Filter the lines below, keeping each one that holds "记录相关运算指令执行后".
★ ★ ★ ★
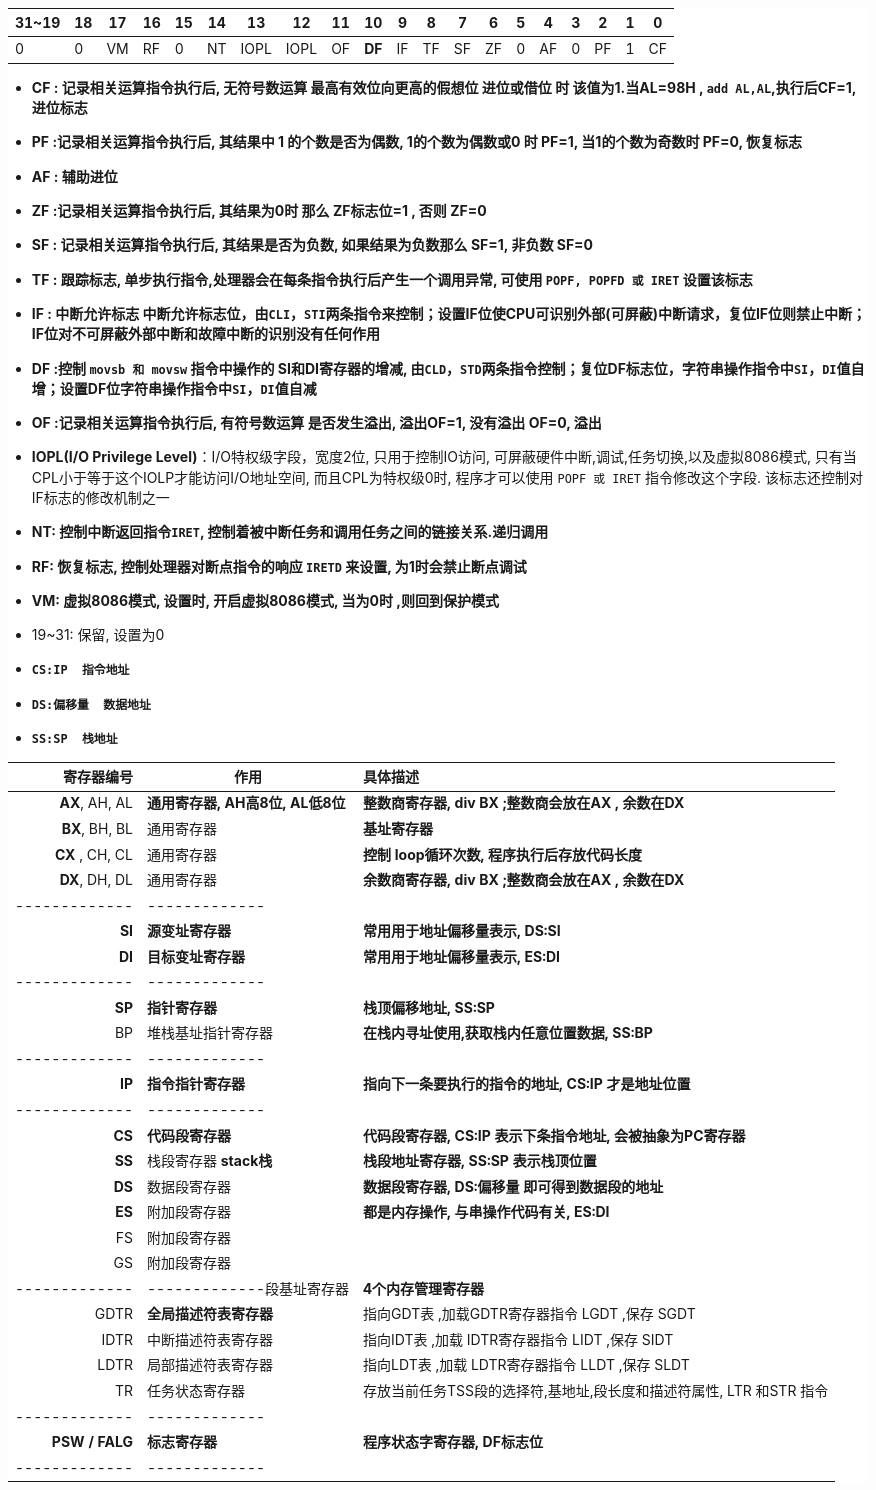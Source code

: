 | 31~19 | 18 | 17 | 16 | 15   | 14   | 13   | 12   | 11   | 10     | 9    | 8    | 7    | 6    | 5    | 4    | 3    | 2    | 1    | 0    |
| ---- | ---- | ---- | ---- | ---- | ---- | ---- | ---- | ---- | ------ | ---- | ---- | ---- | ---- | ---- | ---- | ---- | ---- | ---- | ---- |
| 0 | 0 | VM | RF | 0    | NT   | IOPL | IOPL | OF   | **DF** | IF   | TF   | SF   | ZF   | 0    | AF   | 0    | PF   | 1    | CF   |

- **CF : 记录相关运算指令执行后,  无符号数运算   最高有效位向更高的假想位 进位或借位 时 该值为1.当AL=98H , `add AL,AL`,执行后CF=1,   进位标志**
- **PF :记录相关运算指令执行后, 其结果中 1 的个数是否为偶数, 1的个数为偶数或0 时 PF=1, 当1的个数为奇数时 PF=0,  恢复标志**
- **AF : 辅助进位**
- **ZF  :记录相关运算指令执行后, 其结果为0时 那么 ZF标志位=1 , 否则 ZF=0**
- **SF : 记录相关运算指令执行后, 其结果是否为负数, 如果结果为负数那么 SF=1, 非负数 SF=0**
- **TF : 跟踪标志, 单步执行指令,处理器会在每条指令执行后产生一个调用异常, 可使用 `POPF, POPFD 或 IRET` 设置该标志**
- **IF : 中断允许标志 中断允许标志位，由`CLI`，`STI`两条指令来控制；设置IF位使CPU可识别外部(可屏蔽)中断请求，复位IF位则禁止中断；IF位对不可屏蔽外部中断和故障中断的识别没有任何作用**
- **DF  :控制 `movsb 和 movsw` 指令中操作的 SI和DI寄存器的增减, 由`CLD`，`STD`两条指令控制；复位DF标志位，字符串操作指令中`SI`，`DI`值自增；设置DF位字符串操作指令中`SI`，`DI`值自减**
- **OF :记录相关运算指令执行后,  有符号数运算 是否发生溢出, 溢出OF=1, 没有溢出 OF=0,  溢出**
- **IOPL(I/O Privilege Level)**：I/O特权级字段，宽度2位, 只用于控制IO访问, 可屏蔽硬件中断,调试,任务切换,以及虚拟8086模式, 只有当 CPL小于等于这个IOLP才能访问I/O地址空间, 而且CPL为特权级0时, 程序才可以使用 `POPF 或 IRET` 指令修改这个字段.   该标志还控制对 IF标志的修改机制之一
- **NT: 控制中断返回指令`IRET`, 控制着被中断任务和调用任务之间的链接关系.递归调用**
- **RF: 恢复标志, 控制处理器对断点指令的响应  `IRETD` 来设置, 为1时会禁止断点调试**
- **VM: 虚拟8086模式, 设置时, 开启虚拟8086模式, 当为0时 ,则回到保护模式**
- 19~31:  保留, 设置为0



- **`CS:IP  指令地址`**
- **`DS:偏移量  数据地址`**
- **`SS:SP  栈地址`**

|      寄存器编号 | 作用                             | 具体描述                                                     |
| --------------: | -------------------------------- | :----------------------------------------------------------- |
|  **AX**, AH, AL | **通用寄存器, AH高8位, AL低8位** | **整数商寄存器, div BX ;整数商会放在AX , 余数在DX**          |
|  **BX**, BH, BL | 通用寄存器                       | **基址寄存器**                                               |
| **CX** , CH, CL | 通用寄存器                       | **控制  loop循环次数,  程序执行后存放代码长度**              |
|  **DX**, DH, DL | 通用寄存器                       | **余数商寄存器, div BX ;整数商会放在AX , 余数在DX**          |
|   ------------- | -------------                    |                                                              |
|          **SI** | **源变址寄存器**                 | **常用用于地址偏移量表示,  DS:SI**                           |
|          **DI** | **目标变址寄存器**               | **常用用于地址偏移量表示, ES:DI**                            |
|   ------------- | -------------                    |                                                              |
|          **SP** | **指针寄存器**                   | **栈顶偏移地址,  SS:SP**                                     |
|              BP | 堆栈基址指针寄存器               | **在栈内寻址使用,获取栈内任意位置数据,  SS:BP**              |
|   ------------- | -------------                    |                                                              |
|          **IP** | **指令指针寄存器**               | **指向下一条要执行的指令的地址, CS:IP 才是地址位置**         |
|   ------------- | -------------                    |                                                              |
|          **CS** | **代码段寄存器**                 | **代码段寄存器, CS:IP 表示下条指令地址, 会被抽象为PC寄存器** |
|          **SS** | 栈段寄存器   **stack栈**         | **栈段地址寄存器,  SS:SP  表示栈顶位置**                     |
|          **DS** | 数据段寄存器                     | **数据段寄存器,  DS:偏移量   即可得到数据段的地址**          |
|          **ES** | 附加段寄存器                     | **都是内存操作, 与串操作代码有关, ES:DI**                    |
|              FS | 附加段寄存器                     |                                                              |
|              GS | 附加段寄存器                     |                                                              |
|   ------------- | -------------段基址寄存器        | **4个内存管理寄存器**                                        |
|            GDTR | **全局描述符表寄存器**           | 指向GDT表 ,加载GDTR寄存器指令 LGDT ,保存 SGDT                |
|            IDTR | 中断描述符表寄存器               | 指向IDT表 ,加载 IDTR寄存器指令 LIDT ,保存 SIDT               |
|            LDTR | 局部描述符表寄存器               | 指向LDT表 ,加载 LDTR寄存器指令 LLDT ,保存 SLDT               |
|              TR | 任务状态寄存器                   | 存放当前任务TSS段的选择符,基地址,段长度和描述符属性,  LTR 和STR 指令 |
|   ------------- | -------------                    |                                                              |
|  **PSW / FALG** | **标志寄存器**                   | **程序状态字寄存器, DF标志位**                               |
|   ------------- | -------------                    |                                                              |
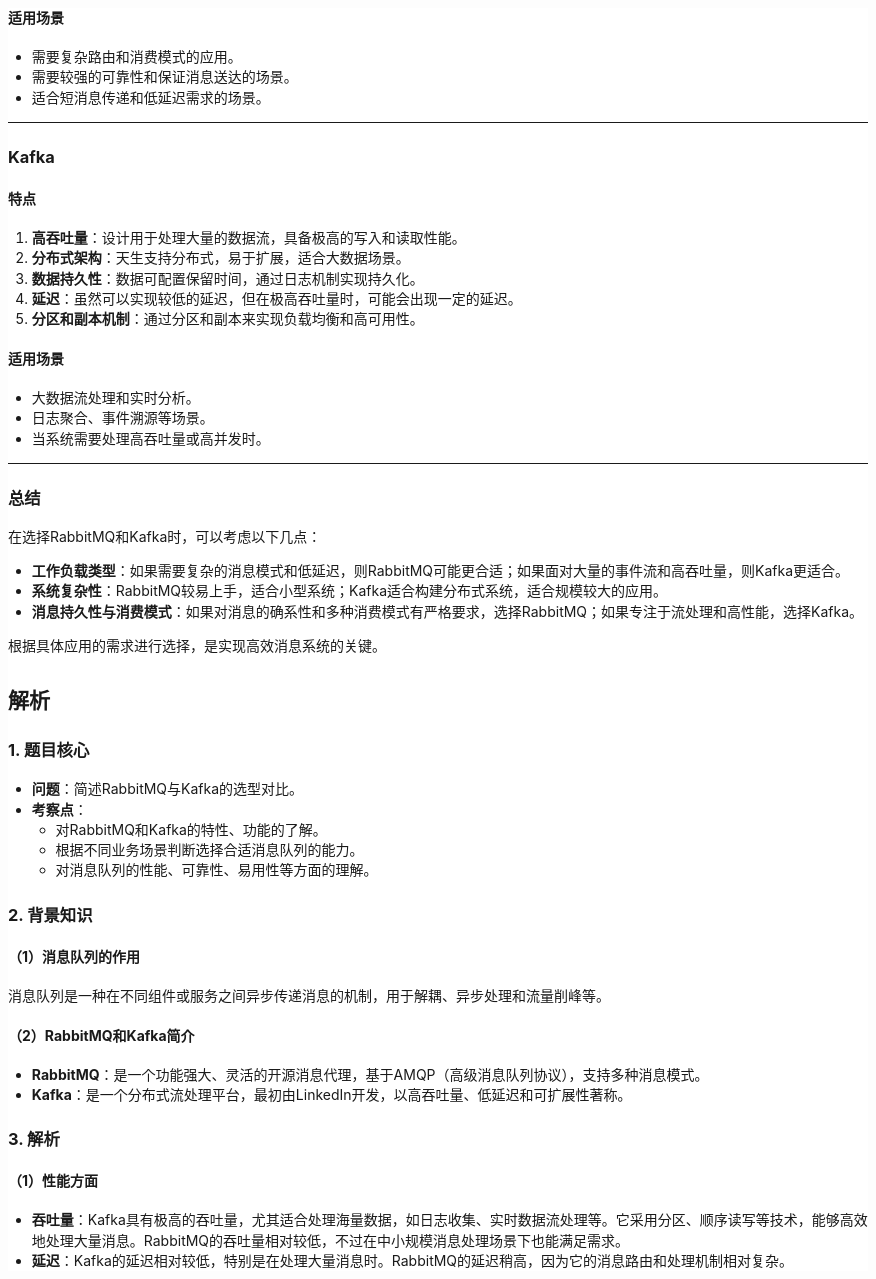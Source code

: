#### 适用场景
- 需要复杂路由和消费模式的应用。
- 需要较强的可靠性和保证消息送达的场景。
- 适合短消息传递和低延迟需求的场景。

---

### Kafka

#### 特点
1. **高吞吐量**：设计用于处理大量的数据流，具备极高的写入和读取性能。
2. **分布式架构**：天生支持分布式，易于扩展，适合大数据场景。
3. **数据持久性**：数据可配置保留时间，通过日志机制实现持久化。
4. **延迟**：虽然可以实现较低的延迟，但在极高吞吐量时，可能会出现一定的延迟。
5. **分区和副本机制**：通过分区和副本来实现负载均衡和高可用性。

#### 适用场景
- 大数据流处理和实时分析。
- 日志聚合、事件溯源等场景。
- 当系统需要处理高吞吐量或高并发时。

---

### 总结
在选择RabbitMQ和Kafka时，可以考虑以下几点：
- **工作负载类型**：如果需要复杂的消息模式和低延迟，则RabbitMQ可能更合适；如果面对大量的事件流和高吞吐量，则Kafka更适合。
- **系统复杂性**：RabbitMQ较易上手，适合小型系统；Kafka适合构建分布式系统，适合规模较大的应用。
- **消息持久性与消费模式**：如果对消息的确系性和多种消费模式有严格要求，选择RabbitMQ；如果专注于流处理和高性能，选择Kafka。

根据具体应用的需求进行选择，是实现高效消息系统的关键。

## 解析

### 1. 题目核心
- **问题**：简述RabbitMQ与Kafka的选型对比。
- **考察点**：
  - 对RabbitMQ和Kafka的特性、功能的了解。
  - 根据不同业务场景判断选择合适消息队列的能力。
  - 对消息队列的性能、可靠性、易用性等方面的理解。

### 2. 背景知识
#### （1）消息队列的作用
消息队列是一种在不同组件或服务之间异步传递消息的机制，用于解耦、异步处理和流量削峰等。

#### （2）RabbitMQ和Kafka简介
- **RabbitMQ**：是一个功能强大、灵活的开源消息代理，基于AMQP（高级消息队列协议），支持多种消息模式。
- **Kafka**：是一个分布式流处理平台，最初由LinkedIn开发，以高吞吐量、低延迟和可扩展性著称。

### 3. 解析
#### （1）性能方面
- **吞吐量**：Kafka具有极高的吞吐量，尤其适合处理海量数据，如日志收集、实时数据流处理等。它采用分区、顺序读写等技术，能够高效地处理大量消息。RabbitMQ的吞吐量相对较低，不过在中小规模消息处理场景下也能满足需求。
- **延迟**：Kafka的延迟相对较低，特别是在处理大量消息时。RabbitMQ的延迟稍高，因为它的消息路由和处理机制相对复杂。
★ ★ ★ ★
-- TASK ANSWER --
- **CF : 记录相关运算指令执行后,  无符号数运算   最高有效位向更高的假想位 进位或借位 时 该值为1.当AL=98H , `add AL,AL`,执行后CF=1,   进位标志**
- **PF :记录相关运算指令执行后, 其结果中 1 的个数是否为偶数, 1的个数为偶数或0 时 PF=1, 当1的个数为奇数时 PF=0,  恢复标志**
- **ZF  :记录相关运算指令执行后, 其结果为0时 那么 ZF标志位=1 , 否则 ZF=0**
- **SF : 记录相关运算指令执行后, 其结果是否为负数, 如果结果为负数那么 SF=1, 非负数 SF=0**
- **OF :记录相关运算指令执行后,  有符号数运算 是否发生溢出, 溢出OF=1, 没有溢出 OF=0,  溢出**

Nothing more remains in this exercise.